As Summer Break Winds Down

  Reflecting on the long summer break. I had a huge long "to do" list, much of it I accomplished. Some of it I have not and may not get "done". Those things would once have caused me stress as I would have pushed myself to do them or at least felt "guilty" for not having done so. Guess there has been a shift in my thinking, as I am learning not to be SO hard on myself.
  So let's see what has been accomplished. I did get the "storage" and moving in boxes that filled the third room up gone through. All it needs now is a mattress and box springs to be a functional guest bedroom. I did get block out curtains hung in every room except the studio (where I do not want them) and I got every window in the loft sealed with duct tape. The studio was sorted out and is now tidy and functional again. These were housekeeping chores.
   I did get the Bankruptcy petition filed and well underway to be wrapped up in late August which is the beginning of putting the financial "healing" on track though it will be a slow recovery, it is the first step in that recovery.
   I have made great progress in improving my relationship with my daughter. I have especially grown from working through my own boundary issues, and thereby seeing some positive results in efforts to establish healthy boundaries with my child. Most significantly I have grown out of trying to overcompensate and stress over past mistakes. I have let go feeling responsible for who she chooses to be or not be. I have learned to assert my role as the boundary setter and to not be so easily manipulated when my daughter tries to run over or  challenge the boundaries. I am not so quick to respond to her efforts to "push my buttons" and manipulate me. It is still difficult at times, but I have let go this freaky fear that she is acting like her Father which was making me feel sick with worry. Instead I am simply making every educated effort to respond differently than I did with him. She may have learned the behaviors from him for manipulating me, but she can "unlearn" them if they do not yield the same compliant behavior from me. This is a huge step forward.
   I have painted a lot in the last few weeks. This was on my list, and as I analyzed the summer winding down I realized that i had followed my standard pattern of "do all the NOT fun stuff first, then do what you love". Problem with that is time has a way of getting gone and when only the chores are done and nothing for the soul, resentment and depression grow. So, I adjusted and moved that creative time right to the top of the list. Loft isn't as 'spotless', laundry is not all done, let the office just be as it is...but have done 3 paintings and a collage since coming back from the beach on July 7th....and enjoyed it!
   Things left "undone"? Lesson plans, articles for School Arts, the office shredding, eye doctor, and dentist. The latter have as much to do with finances as time. Also haven't beat the smoking habit as yet, but have made great strides. When at the beach I only smoked two cigarettes a day and it wasn't hard. I have the Chantix scrip and got it filled, but have been intimidated by the side effects warnings...keep 'thinking' just stop on your own like you did before.

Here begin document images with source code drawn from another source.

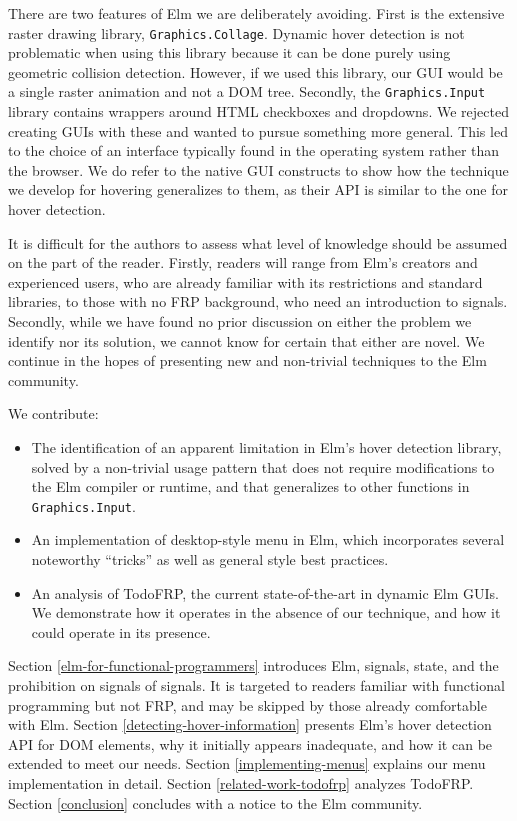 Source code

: \documentclass{article}
\begin{document}
There are two features of Elm we are deliberately avoiding. First is the
extensive raster drawing library, \texttt{Graphics.Collage}. Dynamic hover
detection is not problematic when using this library because it can be done
purely using geometric collision detection. However, if we used this library, our
GUI would be a single raster animation and not a DOM tree. Secondly, the
\texttt{Graphics.Input} library contains wrappers around HTML checkboxes and
dropdowns. We rejected creating GUIs with these and wanted to pursue something
more general. This led to the choice of an interface typically found in the
operating system rather than the browser. We do refer to the native GUI
constructs to show how the technique we develop for hovering generalizes to
them, as their API is similar to the one for hover detection.

It is difficult for the authors to assess what level of knowledge should
be assumed on the part of the reader. Firstly, readers will range from
Elm's creators and experienced users, who are already familiar with its
restrictions and standard libraries, to those with no FRP background,
who need an introduction to signals. Secondly, while we have found no
prior discussion on either the problem we identify nor its solution, we
cannot know for certain that either are novel. We continue in the hopes
of presenting new and non-trivial techniques to the Elm community.

We contribute:

\begin{itemize}
\itemsep1pt\parskip0pt
\item
  The identification of an apparent limitation in Elm's hover detection
  library, solved by a non-trivial usage pattern that does not require
  modifications to the Elm compiler or runtime, and that generalizes to
  other functions in \texttt{Graphics.Input}.
\item
  An implementation of desktop-style menu in Elm, which incorporates
  several noteworthy ``tricks'' as well as general style best practices.
\item
  An analysis of TodoFRP, the current state-of-the-art in dynamic Elm
  GUIs. We demonstrate how it operates in the absence of our technique,
  and how it could operate in its presence.
\end{itemize}

Section \ref{elm-for-functional-programmers} introduces Elm, signals, state, and
the prohibition on signals of signals. It is targeted to readers familiar with
functional programming but not FRP, and may be skipped by those already
comfortable with Elm.  Section \ref{detecting-hover-information} presents Elm's
hover detection API for DOM elements, why it initially appears inadequate, and
how it can be extended to meet our needs. Section \ref{implementing-menus}
explains our menu implementation in detail. Section \ref{related-work-todofrp}
analyzes TodoFRP. Section \ref{conclusion} concludes with a notice to the Elm
community.
\end{document}
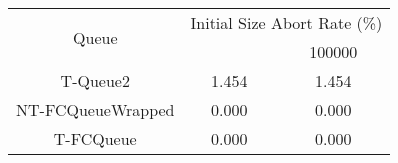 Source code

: \begin{tabular}{|c|c|c|}
\hline
\multirow{2}{*}{Queue} & \multicolumn{2}{c|}{Initial Size Abort Rate (\%)}\\\cline{2-3}& \qquad 10000 \qquad\quad & 100000\\
\hline
\hline
T-Queue2 & 1.454 & 1.454\\
NT-FCQueueWrapped & 0.000 & 0.000\\
T-FCQueue & 0.000 & 0.000\\
\hline\end{tabular}
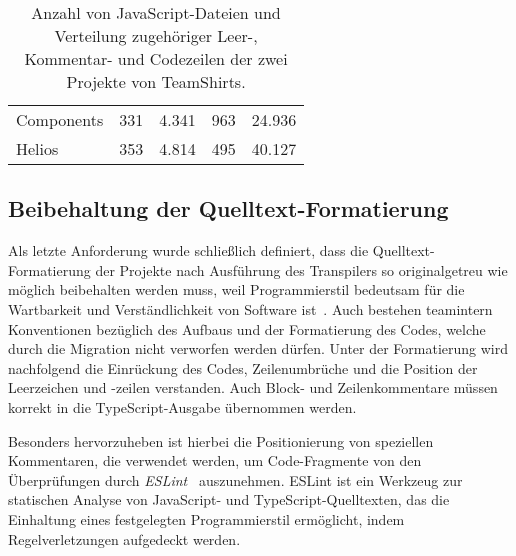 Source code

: \bigbreak
\begin{table}[tbh]
  \footnotesize
  \begin{tabu} to 
    \midrule
     &  &  &  &   \\
    \midrule
    Components & 331 & 4.341 & 963 & 24.936 \\
    Helios & 353 & 4.814 & 495 & 40.127 \\
    \midrule
  \end{tabu}
  \caption{Anzahl von JavaScript-Dateien und Verteilung zugehöriger Leer-, Kommentar- und Codezeilen der zwei Projekte von TeamShirts.}
  \label{tab:projects-loc}
\end{table}

\subsection{Beibehaltung der Quelltext-Formatierung}
\label{subsec:requirement:format}

Als letzte Anforderung wurde schließlich definiert, dass die Quelltext-Formatierung der Projekte nach Ausführung des Transpilers so originalgetreu wie möglich beibehalten werden muss, weil Programmierstil bedeutsam für die Wartbarkeit und Verständlichkeit von Software ist~\autocite[146]{KERNIGHAN:1982}. Auch bestehen teamintern Konventionen bezüglich des Aufbaus und der Formatierung des Codes, welche durch die Migration nicht verworfen werden dürfen. Unter der Formatierung wird nachfolgend die Einrückung des Codes, Zeilenumbrüche und die Position der Leerzeichen und -zeilen verstanden. Auch Block- und Zeilenkommentare müssen korrekt in die TypeScript-Ausgabe übernommen werden.

Besonders hervorzuheben ist hierbei die Positionierung von speziellen Kommentaren, die verwendet werden, um Code-Fragmente von den Überprüfungen durch \textit{ESLint}~\autocite{ESLINT} auszunehmen. ESLint ist ein Werkzeug zur statischen Analyse von JavaScript- und TypeScript-Quelltexten, das die Einhaltung eines festgelegten Programmierstil ermöglicht, indem Regelverletzungen aufgedeckt werden.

I hope to mange this before October 1st. I may do better at it when I am back to the school routine and not home alone so much.
   I am gearing up for a week away again, back to Virginia and seeing family and breathing in the familiar smells and sights of my mountain ancestry. Can't explain it, but it always renews my spirit.
The best accomplishments of this summer break have been those changes that are internal and of the heart and soul. The theme that has recurred is "Be Still My Soul". In finding those quiet spaces that renew and heal and grow a healthier and happier me. I am not where I want to be, but I celebrate how much closer I am to that place and the progress I have made. Inspires me to keep moving forward in anticipation, determination, and hope.